The data:
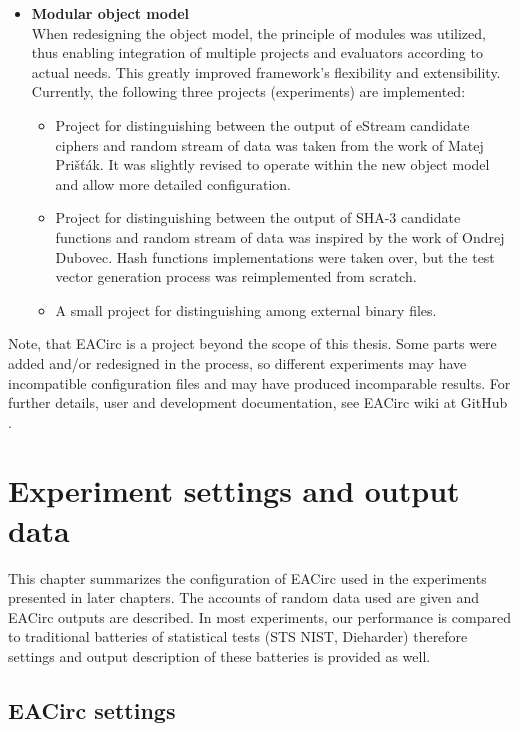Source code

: \documentclass[12pt,oneside]{fithesis2}
\begin{document}
\begin{itemize}
\item \textbf{Modular object model}\\
When redesigning the object model, the principle of modules was utilized, thus enabling integration of multiple projects 
and evaluators according to actual needs. This greatly improved framework's flexibility and extensibility.
Currently, the following three projects (experiments) are implemented:
\begin{itemize}
\item Project for distinguishing between the output of eStream candidate ciphers and random stream of data was taken from the work of 
Matej Prišťák.
It was slightly revised to operate within the new object model and allow more detailed configuration.
\item Project for distinguishing between the output of SHA-3 candidate functions and random stream of data was inspired by the work of 
Ondrej Dubovec.
Hash functions implementations were taken over, but the test vector generation process was reimplemented from scratch. 
\item A small project for distinguishing among external binary files.
\end{itemize}
\end{itemize}

\noindent
Note, that EACirc is a project beyond the scope of this thesis. Some parts were added and/or redesigned in the process, so
different experiments may have incompatible configuration files and may have produced incomparable results.
For further details, user and development documentation, see EACirc wiki at GitHub \cite{eacirc-github}.	

\chapter{Experiment settings and output data}
\label{chap:settings}

This chapter summarizes the configuration of EACirc used in the experiments presented in later chapters.
The accounts of random data used are given and EACirc outputs are described. 
In most experiments, our performance is compared to traditional batteries of statistical tests (STS NIST, Dieharder)
therefore settings and output description of these batteries is provided as well.

\section{EACirc settings}
\label{sec:settings-eacirc}
\end{document}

What the task requires:
The required output is every line above from the one with "Matej Prišťák." down to the one with "Hash functions implementations", restated word for word, ends included.

Exercise response:
Matej Prišťák.
It was slightly revised to operate within the new object model and allow more detailed configuration.
\item Project for distinguishing between the output of SHA-3 candidate functions and random stream of data was inspired by the work of 
Ondrej Dubovec.
Hash functions implementations were taken over, but the test vector generation process was reimplemented from scratch. 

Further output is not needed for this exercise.